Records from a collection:
----------------------------------------

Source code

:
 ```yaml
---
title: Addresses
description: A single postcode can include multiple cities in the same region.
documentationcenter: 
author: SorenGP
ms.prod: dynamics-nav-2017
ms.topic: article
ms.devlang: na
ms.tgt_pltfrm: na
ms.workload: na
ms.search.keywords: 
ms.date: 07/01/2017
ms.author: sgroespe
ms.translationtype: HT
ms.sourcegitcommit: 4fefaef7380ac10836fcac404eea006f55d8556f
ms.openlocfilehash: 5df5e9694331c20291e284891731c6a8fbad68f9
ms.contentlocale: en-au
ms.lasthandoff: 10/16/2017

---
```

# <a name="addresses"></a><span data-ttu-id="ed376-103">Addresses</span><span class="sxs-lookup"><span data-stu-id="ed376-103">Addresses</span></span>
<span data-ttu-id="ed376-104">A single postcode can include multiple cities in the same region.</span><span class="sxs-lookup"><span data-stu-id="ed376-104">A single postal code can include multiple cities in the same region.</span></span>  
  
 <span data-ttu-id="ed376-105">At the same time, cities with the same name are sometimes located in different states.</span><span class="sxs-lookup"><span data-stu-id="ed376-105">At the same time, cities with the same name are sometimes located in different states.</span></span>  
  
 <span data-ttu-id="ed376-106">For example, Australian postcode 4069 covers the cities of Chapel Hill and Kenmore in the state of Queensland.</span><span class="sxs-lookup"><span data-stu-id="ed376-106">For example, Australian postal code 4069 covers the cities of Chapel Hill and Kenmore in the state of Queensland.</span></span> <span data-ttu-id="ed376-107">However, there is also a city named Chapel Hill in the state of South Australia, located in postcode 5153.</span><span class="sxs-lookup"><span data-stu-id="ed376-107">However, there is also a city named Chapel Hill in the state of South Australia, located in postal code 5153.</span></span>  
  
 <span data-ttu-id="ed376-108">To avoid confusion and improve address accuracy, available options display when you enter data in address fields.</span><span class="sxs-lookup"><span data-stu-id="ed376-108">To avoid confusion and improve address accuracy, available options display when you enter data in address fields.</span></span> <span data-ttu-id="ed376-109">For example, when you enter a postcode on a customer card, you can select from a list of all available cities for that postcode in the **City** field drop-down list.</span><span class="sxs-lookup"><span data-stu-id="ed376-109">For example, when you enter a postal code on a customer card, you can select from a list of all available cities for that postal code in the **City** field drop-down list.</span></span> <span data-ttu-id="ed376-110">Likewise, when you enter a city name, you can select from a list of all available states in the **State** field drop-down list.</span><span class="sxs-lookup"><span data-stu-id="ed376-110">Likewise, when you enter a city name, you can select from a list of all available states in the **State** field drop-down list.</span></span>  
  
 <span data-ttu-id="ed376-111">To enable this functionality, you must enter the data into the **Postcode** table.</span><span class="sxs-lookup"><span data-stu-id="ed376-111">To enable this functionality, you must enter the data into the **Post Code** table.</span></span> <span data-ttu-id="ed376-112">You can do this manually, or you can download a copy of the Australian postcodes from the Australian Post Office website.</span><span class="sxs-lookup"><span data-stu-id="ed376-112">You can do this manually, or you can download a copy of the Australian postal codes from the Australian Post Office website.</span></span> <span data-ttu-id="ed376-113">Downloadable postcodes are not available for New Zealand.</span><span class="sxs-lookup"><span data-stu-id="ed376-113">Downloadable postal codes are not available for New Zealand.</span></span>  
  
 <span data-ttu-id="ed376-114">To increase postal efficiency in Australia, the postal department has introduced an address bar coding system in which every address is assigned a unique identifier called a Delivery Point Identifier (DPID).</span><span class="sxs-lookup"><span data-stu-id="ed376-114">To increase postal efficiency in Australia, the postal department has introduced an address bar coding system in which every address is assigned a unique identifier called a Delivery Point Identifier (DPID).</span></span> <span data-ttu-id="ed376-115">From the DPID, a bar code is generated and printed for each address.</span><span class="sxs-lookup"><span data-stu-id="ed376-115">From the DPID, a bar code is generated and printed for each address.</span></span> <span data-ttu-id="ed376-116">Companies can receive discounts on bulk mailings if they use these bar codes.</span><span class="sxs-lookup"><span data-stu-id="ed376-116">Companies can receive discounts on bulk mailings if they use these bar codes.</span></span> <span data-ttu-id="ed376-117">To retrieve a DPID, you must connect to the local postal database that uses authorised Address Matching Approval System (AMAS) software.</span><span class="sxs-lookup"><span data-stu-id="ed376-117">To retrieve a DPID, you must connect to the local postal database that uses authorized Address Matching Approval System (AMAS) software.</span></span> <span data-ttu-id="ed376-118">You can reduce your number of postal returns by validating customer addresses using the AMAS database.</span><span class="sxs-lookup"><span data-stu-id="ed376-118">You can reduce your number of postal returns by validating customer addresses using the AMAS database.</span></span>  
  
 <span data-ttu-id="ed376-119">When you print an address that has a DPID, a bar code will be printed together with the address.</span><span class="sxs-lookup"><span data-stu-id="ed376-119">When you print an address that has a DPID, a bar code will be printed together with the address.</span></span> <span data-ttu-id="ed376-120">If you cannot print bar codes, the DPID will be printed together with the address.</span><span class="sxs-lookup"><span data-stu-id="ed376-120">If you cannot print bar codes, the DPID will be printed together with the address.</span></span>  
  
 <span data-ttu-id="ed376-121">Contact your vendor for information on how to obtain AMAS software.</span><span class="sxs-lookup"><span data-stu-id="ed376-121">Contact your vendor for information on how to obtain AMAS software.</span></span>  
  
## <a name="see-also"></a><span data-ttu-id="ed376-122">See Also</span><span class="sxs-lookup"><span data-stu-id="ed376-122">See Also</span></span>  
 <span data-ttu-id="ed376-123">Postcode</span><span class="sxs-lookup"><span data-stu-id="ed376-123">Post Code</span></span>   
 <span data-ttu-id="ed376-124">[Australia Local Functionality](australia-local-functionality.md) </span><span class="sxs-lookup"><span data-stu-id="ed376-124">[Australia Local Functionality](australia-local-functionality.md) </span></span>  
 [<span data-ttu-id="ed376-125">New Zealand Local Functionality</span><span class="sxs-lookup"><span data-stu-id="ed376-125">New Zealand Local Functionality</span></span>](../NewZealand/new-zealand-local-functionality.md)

----------------------------------------

Task goal: Where a line in the entries holds the word "region", copy that line.

Your response:
description: A single postcode can include multiple cities in the same region.
<span data-ttu-id="ed376-104">A single postcode can include multiple cities in the same region.</span><span class="sxs-lookup"><span data-stu-id="ed376-104">A single postal code can include multiple cities in the same region.</span></span>  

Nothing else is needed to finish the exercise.